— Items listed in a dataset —
• • • • •

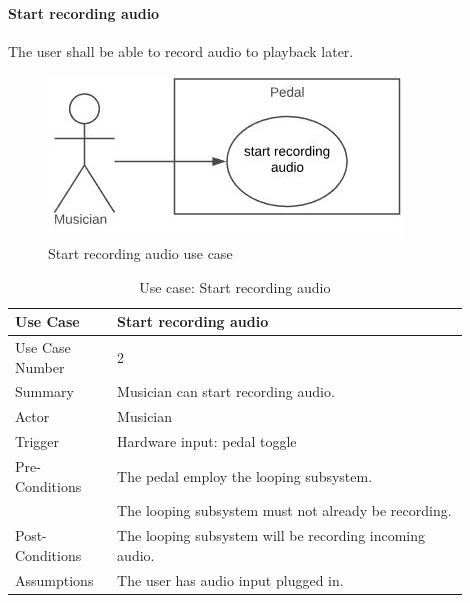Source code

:         \paragraph{Start recording audio} 
        The user shall be able to record audio to playback later.
        \begin{figure}[!ht]
                \centering
                \includegraphics[width=.5\textwidth]{diagrams/use_cases/uc-record-start.JPG}
                \caption{Start recording audio use case}
                \label{fig:uc-record-start }
            \end{figure}
        \begin{table}[!ht]
            \centering
            \begin{tabular}{| p{0.2\linewidth} | p{0.7\linewidth} |}
                \hline
                Use Case & Start recording audio  \\ \hline \hline
                Use Case Number & 2 \\ \hline
                Summary & Musician can start recording audio. \\ \hline
                Actor & Musician \\ \hline
                Trigger & Hardware input: pedal toggle \\ \hline
                Pre-Conditions & The pedal employ the looping subsystem. \\
                & The looping subsystem must not already be recording. \\ \hline
                Post-Conditions & The looping subsystem will be recording incoming audio. \\ \hline
                Assumptions & The user has audio input plugged in.\\ \hline
            \end{tabular}
            \\
            \caption{Use case: Start recording audio}
            \label{tab:uc-record-start}
        \end{table}
        
        \clearpage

• • • • •

Determine which lines above include the word "caption", and report those lines in full.

— Response below —
                \caption{Start recording audio use case}
            \caption{Use case: Start recording audio}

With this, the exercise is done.